> [Brief]: Could you copy every line in the listing below that has the word "config"?

> [Available data]:

■ ■ ■ ■ ■

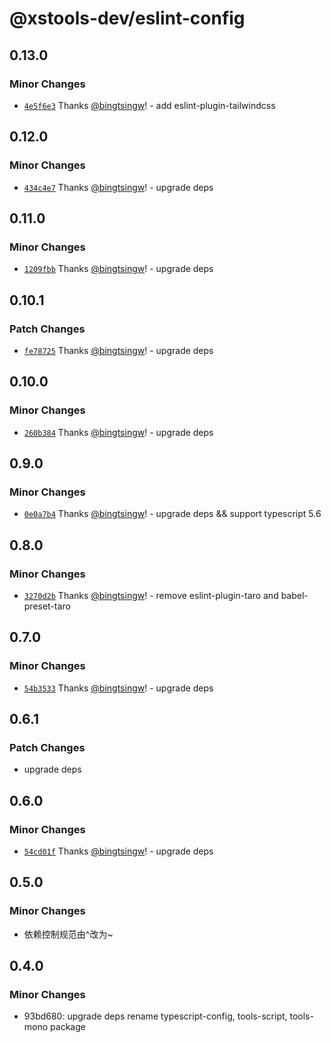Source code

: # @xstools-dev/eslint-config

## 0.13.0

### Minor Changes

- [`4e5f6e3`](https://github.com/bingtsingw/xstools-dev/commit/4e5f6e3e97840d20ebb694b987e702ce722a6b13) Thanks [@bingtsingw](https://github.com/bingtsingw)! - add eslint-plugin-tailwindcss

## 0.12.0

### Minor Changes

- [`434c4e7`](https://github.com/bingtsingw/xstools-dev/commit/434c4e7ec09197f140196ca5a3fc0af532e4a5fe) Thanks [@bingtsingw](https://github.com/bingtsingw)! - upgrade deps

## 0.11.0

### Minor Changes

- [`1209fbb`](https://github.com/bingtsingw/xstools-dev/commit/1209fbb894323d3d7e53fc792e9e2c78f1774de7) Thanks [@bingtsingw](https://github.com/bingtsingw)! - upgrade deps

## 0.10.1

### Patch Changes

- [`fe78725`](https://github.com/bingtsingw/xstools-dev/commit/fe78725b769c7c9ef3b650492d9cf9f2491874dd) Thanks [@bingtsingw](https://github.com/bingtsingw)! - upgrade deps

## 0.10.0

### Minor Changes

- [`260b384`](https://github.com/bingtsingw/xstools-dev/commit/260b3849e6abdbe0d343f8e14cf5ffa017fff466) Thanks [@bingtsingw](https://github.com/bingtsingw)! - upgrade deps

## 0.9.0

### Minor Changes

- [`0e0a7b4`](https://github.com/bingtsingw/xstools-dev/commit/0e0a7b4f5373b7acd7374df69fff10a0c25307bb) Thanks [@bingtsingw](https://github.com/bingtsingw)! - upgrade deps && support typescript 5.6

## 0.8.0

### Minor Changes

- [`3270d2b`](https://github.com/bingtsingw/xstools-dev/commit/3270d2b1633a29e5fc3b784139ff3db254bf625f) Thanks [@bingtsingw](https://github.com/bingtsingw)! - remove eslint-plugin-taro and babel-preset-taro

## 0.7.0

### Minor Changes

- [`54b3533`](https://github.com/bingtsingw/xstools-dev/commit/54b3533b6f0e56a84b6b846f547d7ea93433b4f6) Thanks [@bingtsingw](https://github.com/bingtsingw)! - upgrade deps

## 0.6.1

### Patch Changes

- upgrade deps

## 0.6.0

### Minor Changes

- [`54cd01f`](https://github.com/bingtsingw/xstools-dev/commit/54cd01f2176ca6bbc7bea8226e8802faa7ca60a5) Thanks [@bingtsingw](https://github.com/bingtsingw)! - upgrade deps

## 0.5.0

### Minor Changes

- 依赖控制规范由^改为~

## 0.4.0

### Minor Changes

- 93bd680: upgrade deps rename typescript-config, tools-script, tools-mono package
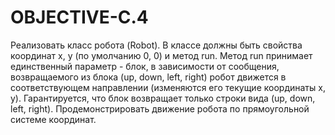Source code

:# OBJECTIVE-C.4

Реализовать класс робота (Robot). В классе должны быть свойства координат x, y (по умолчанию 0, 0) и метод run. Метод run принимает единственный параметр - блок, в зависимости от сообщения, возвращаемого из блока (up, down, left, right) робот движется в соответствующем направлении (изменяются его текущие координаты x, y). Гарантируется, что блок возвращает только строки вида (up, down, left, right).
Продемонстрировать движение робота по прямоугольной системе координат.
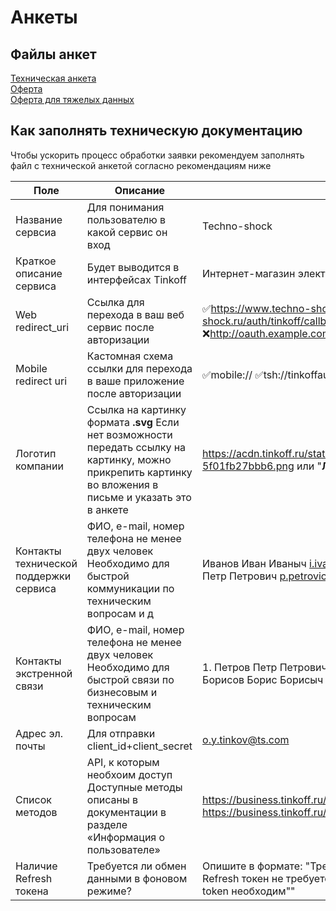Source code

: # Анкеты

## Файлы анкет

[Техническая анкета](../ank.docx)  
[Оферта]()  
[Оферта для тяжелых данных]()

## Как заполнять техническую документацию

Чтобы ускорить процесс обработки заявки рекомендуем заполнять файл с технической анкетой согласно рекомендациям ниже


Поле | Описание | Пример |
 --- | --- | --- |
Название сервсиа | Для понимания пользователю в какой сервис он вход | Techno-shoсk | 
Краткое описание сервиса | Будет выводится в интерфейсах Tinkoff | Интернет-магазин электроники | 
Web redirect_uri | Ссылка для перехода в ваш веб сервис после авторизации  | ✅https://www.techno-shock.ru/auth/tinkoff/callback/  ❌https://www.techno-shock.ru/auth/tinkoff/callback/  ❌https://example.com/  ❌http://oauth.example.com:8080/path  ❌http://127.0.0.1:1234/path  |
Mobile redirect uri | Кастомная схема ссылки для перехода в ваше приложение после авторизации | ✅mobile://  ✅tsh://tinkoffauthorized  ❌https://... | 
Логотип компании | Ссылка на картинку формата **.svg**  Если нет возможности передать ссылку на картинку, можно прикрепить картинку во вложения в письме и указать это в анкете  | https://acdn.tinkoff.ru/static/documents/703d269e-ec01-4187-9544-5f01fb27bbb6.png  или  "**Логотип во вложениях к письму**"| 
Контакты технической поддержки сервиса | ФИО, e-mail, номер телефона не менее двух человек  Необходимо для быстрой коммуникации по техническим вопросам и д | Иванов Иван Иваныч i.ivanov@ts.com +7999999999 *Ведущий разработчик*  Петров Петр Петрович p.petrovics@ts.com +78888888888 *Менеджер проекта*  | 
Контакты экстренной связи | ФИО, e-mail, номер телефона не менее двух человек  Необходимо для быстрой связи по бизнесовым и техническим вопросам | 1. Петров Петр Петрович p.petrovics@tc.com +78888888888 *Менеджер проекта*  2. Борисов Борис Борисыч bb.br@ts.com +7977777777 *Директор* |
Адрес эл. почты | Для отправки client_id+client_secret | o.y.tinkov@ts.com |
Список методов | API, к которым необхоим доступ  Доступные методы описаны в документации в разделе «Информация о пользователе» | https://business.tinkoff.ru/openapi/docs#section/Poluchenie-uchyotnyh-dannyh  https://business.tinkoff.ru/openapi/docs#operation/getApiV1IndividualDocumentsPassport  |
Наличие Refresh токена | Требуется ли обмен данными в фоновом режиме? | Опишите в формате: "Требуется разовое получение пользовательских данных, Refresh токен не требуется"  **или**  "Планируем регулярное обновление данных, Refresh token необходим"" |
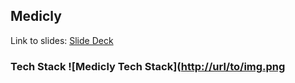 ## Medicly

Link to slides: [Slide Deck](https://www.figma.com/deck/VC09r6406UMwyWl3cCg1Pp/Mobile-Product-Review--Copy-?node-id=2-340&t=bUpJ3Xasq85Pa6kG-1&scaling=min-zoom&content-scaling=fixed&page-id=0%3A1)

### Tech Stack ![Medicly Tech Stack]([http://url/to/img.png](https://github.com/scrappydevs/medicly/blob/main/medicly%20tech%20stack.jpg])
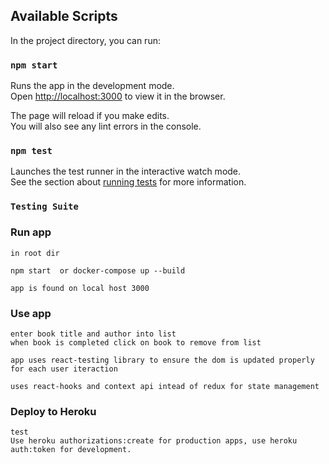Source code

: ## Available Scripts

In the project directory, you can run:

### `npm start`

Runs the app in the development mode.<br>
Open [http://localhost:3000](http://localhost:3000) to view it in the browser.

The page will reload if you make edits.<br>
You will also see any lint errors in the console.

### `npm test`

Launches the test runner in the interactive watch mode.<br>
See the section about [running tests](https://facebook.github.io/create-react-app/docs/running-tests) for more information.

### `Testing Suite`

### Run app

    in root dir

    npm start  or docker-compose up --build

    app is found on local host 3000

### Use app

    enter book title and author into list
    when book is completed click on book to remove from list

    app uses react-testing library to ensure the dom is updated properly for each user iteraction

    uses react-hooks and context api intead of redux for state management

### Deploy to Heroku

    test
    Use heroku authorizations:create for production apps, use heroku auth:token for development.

■ ■ ■ ■ ■

> [Written solution]:
: # @xstools-dev/eslint-config
- 93bd680: upgrade deps rename typescript-config, tools-script, tools-mono package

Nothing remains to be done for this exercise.